#### MATERIAL SHOWN:
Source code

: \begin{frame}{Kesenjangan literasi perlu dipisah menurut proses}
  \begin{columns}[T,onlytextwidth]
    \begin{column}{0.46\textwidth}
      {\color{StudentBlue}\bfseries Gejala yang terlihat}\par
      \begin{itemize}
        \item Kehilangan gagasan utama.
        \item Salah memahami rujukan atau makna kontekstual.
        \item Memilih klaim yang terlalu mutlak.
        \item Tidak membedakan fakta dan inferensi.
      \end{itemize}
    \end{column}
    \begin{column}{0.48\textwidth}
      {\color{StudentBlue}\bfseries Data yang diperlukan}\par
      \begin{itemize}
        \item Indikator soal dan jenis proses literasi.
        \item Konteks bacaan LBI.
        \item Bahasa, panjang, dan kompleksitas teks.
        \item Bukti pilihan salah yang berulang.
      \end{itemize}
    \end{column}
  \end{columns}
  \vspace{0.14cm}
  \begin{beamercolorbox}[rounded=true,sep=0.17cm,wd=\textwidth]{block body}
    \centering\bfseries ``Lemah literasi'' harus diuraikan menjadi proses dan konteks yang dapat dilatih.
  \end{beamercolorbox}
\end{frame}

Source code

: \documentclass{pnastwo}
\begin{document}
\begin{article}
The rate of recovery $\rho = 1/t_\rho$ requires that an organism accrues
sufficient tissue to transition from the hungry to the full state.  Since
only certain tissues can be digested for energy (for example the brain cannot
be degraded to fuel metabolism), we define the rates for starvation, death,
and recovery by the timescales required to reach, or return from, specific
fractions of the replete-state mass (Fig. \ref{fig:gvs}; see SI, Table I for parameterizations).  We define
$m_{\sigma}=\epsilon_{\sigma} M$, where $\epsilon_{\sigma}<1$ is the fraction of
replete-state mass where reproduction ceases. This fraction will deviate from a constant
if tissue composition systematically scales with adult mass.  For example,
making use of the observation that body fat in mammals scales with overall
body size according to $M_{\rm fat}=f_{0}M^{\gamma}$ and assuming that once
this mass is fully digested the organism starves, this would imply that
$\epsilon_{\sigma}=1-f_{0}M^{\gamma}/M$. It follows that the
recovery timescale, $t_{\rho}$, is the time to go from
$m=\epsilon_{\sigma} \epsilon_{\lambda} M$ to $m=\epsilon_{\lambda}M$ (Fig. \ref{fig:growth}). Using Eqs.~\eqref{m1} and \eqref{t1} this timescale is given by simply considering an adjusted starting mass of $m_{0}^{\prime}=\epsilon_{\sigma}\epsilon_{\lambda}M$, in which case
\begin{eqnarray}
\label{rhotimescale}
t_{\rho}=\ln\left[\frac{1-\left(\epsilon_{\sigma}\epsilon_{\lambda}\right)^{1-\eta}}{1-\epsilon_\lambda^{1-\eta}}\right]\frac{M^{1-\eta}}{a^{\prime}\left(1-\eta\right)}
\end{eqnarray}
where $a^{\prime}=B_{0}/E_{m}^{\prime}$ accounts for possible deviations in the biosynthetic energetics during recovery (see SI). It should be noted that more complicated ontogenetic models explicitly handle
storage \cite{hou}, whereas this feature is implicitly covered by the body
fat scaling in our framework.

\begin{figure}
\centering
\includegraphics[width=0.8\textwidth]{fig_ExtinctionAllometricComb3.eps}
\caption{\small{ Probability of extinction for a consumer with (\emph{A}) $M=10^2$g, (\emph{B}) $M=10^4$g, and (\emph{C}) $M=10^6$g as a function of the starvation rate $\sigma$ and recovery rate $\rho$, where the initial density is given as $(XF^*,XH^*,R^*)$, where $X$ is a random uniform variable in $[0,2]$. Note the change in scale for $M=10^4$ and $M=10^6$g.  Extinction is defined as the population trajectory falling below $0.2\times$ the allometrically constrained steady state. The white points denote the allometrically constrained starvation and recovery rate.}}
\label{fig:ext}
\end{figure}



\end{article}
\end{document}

#### ACTION ITEM:
From the first line to the last, retype the data exactly.

#### ANSWER TO THIS TASK:
Source code

: \begin{frame}{Kesenjangan literasi perlu dipisah menurut proses}
  \begin{columns}[T,onlytextwidth]
    \begin{column}{0.46\textwidth}
      {\color{StudentBlue}\bfseries Gejala yang terlihat}\par
      \begin{itemize}
        \item Kehilangan gagasan utama.
        \item Salah memahami rujukan atau makna kontekstual.
        \item Memilih klaim yang terlalu mutlak.
        \item Tidak membedakan fakta dan inferensi.
      \end{itemize}
    \end{column}
    \begin{column}{0.48\textwidth}
      {\color{StudentBlue}\bfseries Data yang diperlukan}\par
      \begin{itemize}
        \item Indikator soal dan jenis proses literasi.
        \item Konteks bacaan LBI.
        \item Bahasa, panjang, dan kompleksitas teks.
        \item Bukti pilihan salah yang berulang.
      \end{itemize}
    \end{column}
  \end{columns}
  \vspace{0.14cm}
  \begin{beamercolorbox}[rounded=true,sep=0.17cm,wd=\textwidth]{block body}
    \centering\bfseries ``Lemah literasi'' harus diuraikan menjadi proses dan konteks yang dapat dilatih.
  \end{beamercolorbox}
\end{frame}

Source code

: \documentclass{pnastwo}
\begin{document}
\begin{article}
The rate of recovery $\rho = 1/t_\rho$ requires that an organism accrues
sufficient tissue to transition from the hungry to the full state.  Since
only certain tissues can be digested for energy (for example the brain cannot
be degraded to fuel metabolism), we define the rates for starvation, death,
and recovery by the timescales required to reach, or return from, specific
fractions of the replete-state mass (Fig. \ref{fig:gvs}; see SI, Table I for parameterizations).  We define
$m_{\sigma}=\epsilon_{\sigma} M$, where $\epsilon_{\sigma}<1$ is the fraction of
replete-state mass where reproduction ceases. This fraction will deviate from a constant
if tissue composition systematically scales with adult mass.  For example,
making use of the observation that body fat in mammals scales with overall
body size according to $M_{\rm fat}=f_{0}M^{\gamma}$ and assuming that once
this mass is fully digested the organism starves, this would imply that
$\epsilon_{\sigma}=1-f_{0}M^{\gamma}/M$. It follows that the
recovery timescale, $t_{\rho}$, is the time to go from
$m=\epsilon_{\sigma} \epsilon_{\lambda} M$ to $m=\epsilon_{\lambda}M$ (Fig. \ref{fig:growth}). Using Eqs.~\eqref{m1} and \eqref{t1} this timescale is given by simply considering an adjusted starting mass of $m_{0}^{\prime}=\epsilon_{\sigma}\epsilon_{\lambda}M$, in which case
\begin{eqnarray}
\label{rhotimescale}
t_{\rho}=\ln\left[\frac{1-\left(\epsilon_{\sigma}\epsilon_{\lambda}\right)^{1-\eta}}{1-\epsilon_\lambda^{1-\eta}}\right]\frac{M^{1-\eta}}{a^{\prime}\left(1-\eta\right)}
\end{eqnarray}
where $a^{\prime}=B_{0}/E_{m}^{\prime}$ accounts for possible deviations in the biosynthetic energetics during recovery (see SI). It should be noted that more complicated ontogenetic models explicitly handle
storage \cite{hou}, whereas this feature is implicitly covered by the body
fat scaling in our framework.

\begin{figure}
\centering
\includegraphics[width=0.8\textwidth]{fig_ExtinctionAllometricComb3.eps}
\caption{\small{ Probability of extinction for a consumer with (\emph{A}) $M=10^2$g, (\emph{B}) $M=10^4$g, and (\emph{C}) $M=10^6$g as a function of the starvation rate $\sigma$ and recovery rate $\rho$, where the initial density is given as $(XF^*,XH^*,R^*)$, where $X$ is a random uniform variable in $[0,2]$. Note the change in scale for $M=10^4$ and $M=10^6$g.  Extinction is defined as the population trajectory falling below $0.2\times$ the allometrically constrained steady state. The white points denote the allometrically constrained starvation and recovery rate.}}
\label{fig:ext}
\end{figure}



\end{article}
\end{document}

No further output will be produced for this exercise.